◆ TASK DESCRIPTION:
What lines of the data include the string "documentclass"? Copy them all.
START THE RECORDS
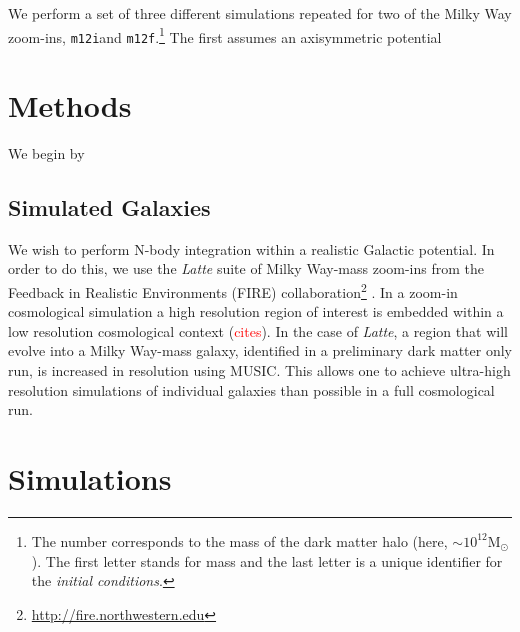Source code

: \documentclass[twocolumn]{aastex62}
\newcommand{\Gus}[1]{\textcolor{red}{#1}}
\newcommand{\Msun}{\text{M}_\odot}
\newcommand{\mi}{\texttt{m12i}}
\newcommand{\mf}{\texttt{m12f}}
\begin{document}
We perform a set of three different simulations repeated for two of the Milky Way zoom-ins, \mi and \mf.\footnote{The number corresponds to the mass of the dark matter halo (here, $\sim 10^{12} \Msun$). The first letter stands for mass and the last letter is a unique identifier for the {\em initial conditions}.} The first assumes an axisymmetric potential 


\section{Methods} \label{sec:methods}
We begin by 

\subsection{Simulated Galaxies} \label{ssec:fire}
We wish to perform N-body integration within a realistic Galactic potential. In order to do this, we use the {\em Latte} suite of Milky Way-mass zoom-ins from the Feedback in Realistic Environments (FIRE) collaboration\footnote{\url{http://fire.northwestern.edu}} \citep{2016ApJ...827L..23W,2018MNRAS.480..800H}. In a zoom-in cosmological simulation a high resolution region of interest is embedded within a low resolution cosmological context (\Gus{cites}). In the case of {\em Latte}, a region that will evolve into a Milky Way-mass galaxy, identified in a preliminary dark matter only run, is increased in resolution using MUSIC. This allows one to achieve ultra-high resolution simulations of individual galaxies than possible in a full cosmological run.



\section{Simulations}


\end{document}
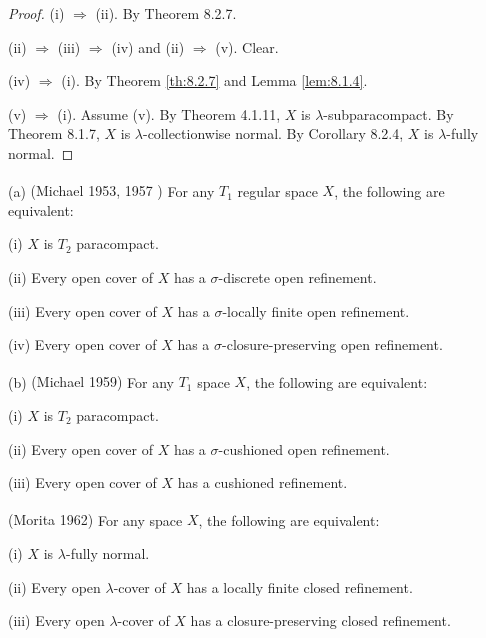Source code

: \documentclass[jiang8iv.tex]{subfiles}
\begin{document}
\begin{proof} (i) \(\Rightarrow\) (ii). By Theorem 8.2.7.

(ii) \(\Rightarrow\) (iii) $\Rightarrow$ (iv) 
and (ii) \(\Rightarrow\) (v). Clear.

(iv) \(\Rightarrow\) (i). By Theorem \ref{th:8.2.7} and Lemma \ref{lem:8.1.4}.

(v) \(\Rightarrow\) (i). Assume (v). By Theorem 4.1.11, \(X\) is \(\lambda\)-subparacompact. By Theorem 8.1.7, \(X\) is \(\lambda\)-collectionwise normal. By Corollary 8.2.4, \(X\) is \(\lambda\)-fully normal. 
\end{proof}


{\corollary{} \label{cor:8.2.9} 
\textup{(a)} \textup{(\hstretch{1.8}{[}Michael 1953, 1957\hstretch{1.8}{]}\textsuperscript{\cite{Michael1953}}
	\textsuperscript{\cite{Michael1957}})}
For any \(T_1\) regular space \(X\), the following are equivalent:

\quad\textup{(i)} \(X\) is \(T_2\) paracompact.

\quad\textup{(ii)} Every open cover  of $X$ has a \(\sigma\)-discrete open refinement.

\quad\textup{(iii)} Every open cover  of $X$ has a \(\sigma\)-locally finite open refinement.

\quad\textup{(iv)} Every open cover  of $X$ has a \(\sigma\)-closure-preserving open refinement.

\textup{(b)}  \textup{(\hstretch{1.8}{[}Michael 1959\hstretch{1.8}{]}\textsuperscript{\cite{Michael1959}})}
For any \(T_1\) space \(X\), the following are equivalent:

\quad\textup{(i)} \(X\) is \(T_2\) paracompact.

\quad\textup{(ii)}  Every open cover  of $X$ has a \(\sigma\)-cushioned open refinement.

\quad\textup{(iii)} Every open cover  of $X$ has a cushioned refinement.\hfill\qedsymbol
}

{\corollary{} \label{cor:8.2.10}
 \textup{(\hstretch{1.8}{[}Morita 1962\hstretch{1.8}{]}\textsuperscript{\cite{Morita1962}})}
For any space $X$, the following are equivalent:

\textup{(i)}  \(X\) is \(\lambda\)-fully normal.

\textup{(ii)}   Every open \(\lambda\)-cover  of $X$ has a locally finite closed refinement.

\textup{(iii)}   Every open \(\lambda\)-cover  of $X$ has a closure-preserving closed 
refinement.\hfill\qedsymbol
}
\end{document}
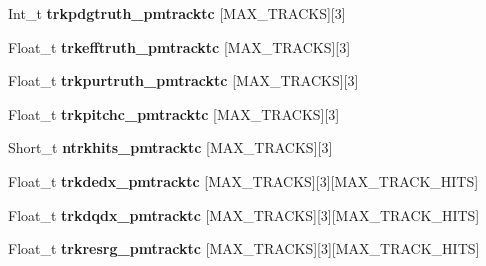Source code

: \begin{DoxyCompactItemize}
\item 
\hypertarget{classanatree_a48631f8f358d5da86116bb593b7882e5}{Int\-\_\-t {\bfseries trkpdgtruth\-\_\-pmtracktc} \mbox{[}M\-A\-X\-\_\-\-T\-R\-A\-C\-K\-S\mbox{]}\mbox{[}3\mbox{]}}\label{classanatree_a48631f8f358d5da86116bb593b7882e5}

\item 
\hypertarget{classanatree_a04e336aa3d32304ac0036dfab7dbd11e}{Float\-\_\-t {\bfseries trkefftruth\-\_\-pmtracktc} \mbox{[}M\-A\-X\-\_\-\-T\-R\-A\-C\-K\-S\mbox{]}\mbox{[}3\mbox{]}}\label{classanatree_a04e336aa3d32304ac0036dfab7dbd11e}

\item 
\hypertarget{classanatree_a489a3d21d6372888890032f2e566fed4}{Float\-\_\-t {\bfseries trkpurtruth\-\_\-pmtracktc} \mbox{[}M\-A\-X\-\_\-\-T\-R\-A\-C\-K\-S\mbox{]}\mbox{[}3\mbox{]}}\label{classanatree_a489a3d21d6372888890032f2e566fed4}

\item 
\hypertarget{classanatree_a883bde0d3ffe160c1ca7811804956109}{Float\-\_\-t {\bfseries trkpitchc\-\_\-pmtracktc} \mbox{[}M\-A\-X\-\_\-\-T\-R\-A\-C\-K\-S\mbox{]}\mbox{[}3\mbox{]}}\label{classanatree_a883bde0d3ffe160c1ca7811804956109}

\item 
\hypertarget{classanatree_a2c1291bed14180d4df5d6292b7b1e9b7}{Short\-\_\-t {\bfseries ntrkhits\-\_\-pmtracktc} \mbox{[}M\-A\-X\-\_\-\-T\-R\-A\-C\-K\-S\mbox{]}\mbox{[}3\mbox{]}}\label{classanatree_a2c1291bed14180d4df5d6292b7b1e9b7}

\item 
\hypertarget{classanatree_a18ee2ecb81bb2a92724ff7e2b16d3044}{Float\-\_\-t {\bfseries trkdedx\-\_\-pmtracktc} \mbox{[}M\-A\-X\-\_\-\-T\-R\-A\-C\-K\-S\mbox{]}\mbox{[}3\mbox{]}\mbox{[}M\-A\-X\-\_\-\-T\-R\-A\-C\-K\-\_\-\-H\-I\-T\-S\mbox{]}}\label{classanatree_a18ee2ecb81bb2a92724ff7e2b16d3044}

\item 
\hypertarget{classanatree_aa4e8ceac389407e64b9a5301f3762604}{Float\-\_\-t {\bfseries trkdqdx\-\_\-pmtracktc} \mbox{[}M\-A\-X\-\_\-\-T\-R\-A\-C\-K\-S\mbox{]}\mbox{[}3\mbox{]}\mbox{[}M\-A\-X\-\_\-\-T\-R\-A\-C\-K\-\_\-\-H\-I\-T\-S\mbox{]}}\label{classanatree_aa4e8ceac389407e64b9a5301f3762604}

\item 
\hypertarget{classanatree_a0f4da8ade2fa111900058c274e9d099a}{Float\-\_\-t {\bfseries trkresrg\-\_\-pmtracktc} \mbox{[}M\-A\-X\-\_\-\-T\-R\-A\-C\-K\-S\mbox{]}\mbox{[}3\mbox{]}\mbox{[}M\-A\-X\-\_\-\-T\-R\-A\-C\-K\-\_\-\-H\-I\-T\-S\mbox{]}}\label{classanatree_a0f4da8ade2fa111900058c274e9d099a}


\end{DoxyCompactItemize}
END THE RECORDS
◆ WRITTEN ANSWER:
: \documentclass[twocolumn]{aastex62}
: \documentclass[jiang8iv.tex]{subfiles}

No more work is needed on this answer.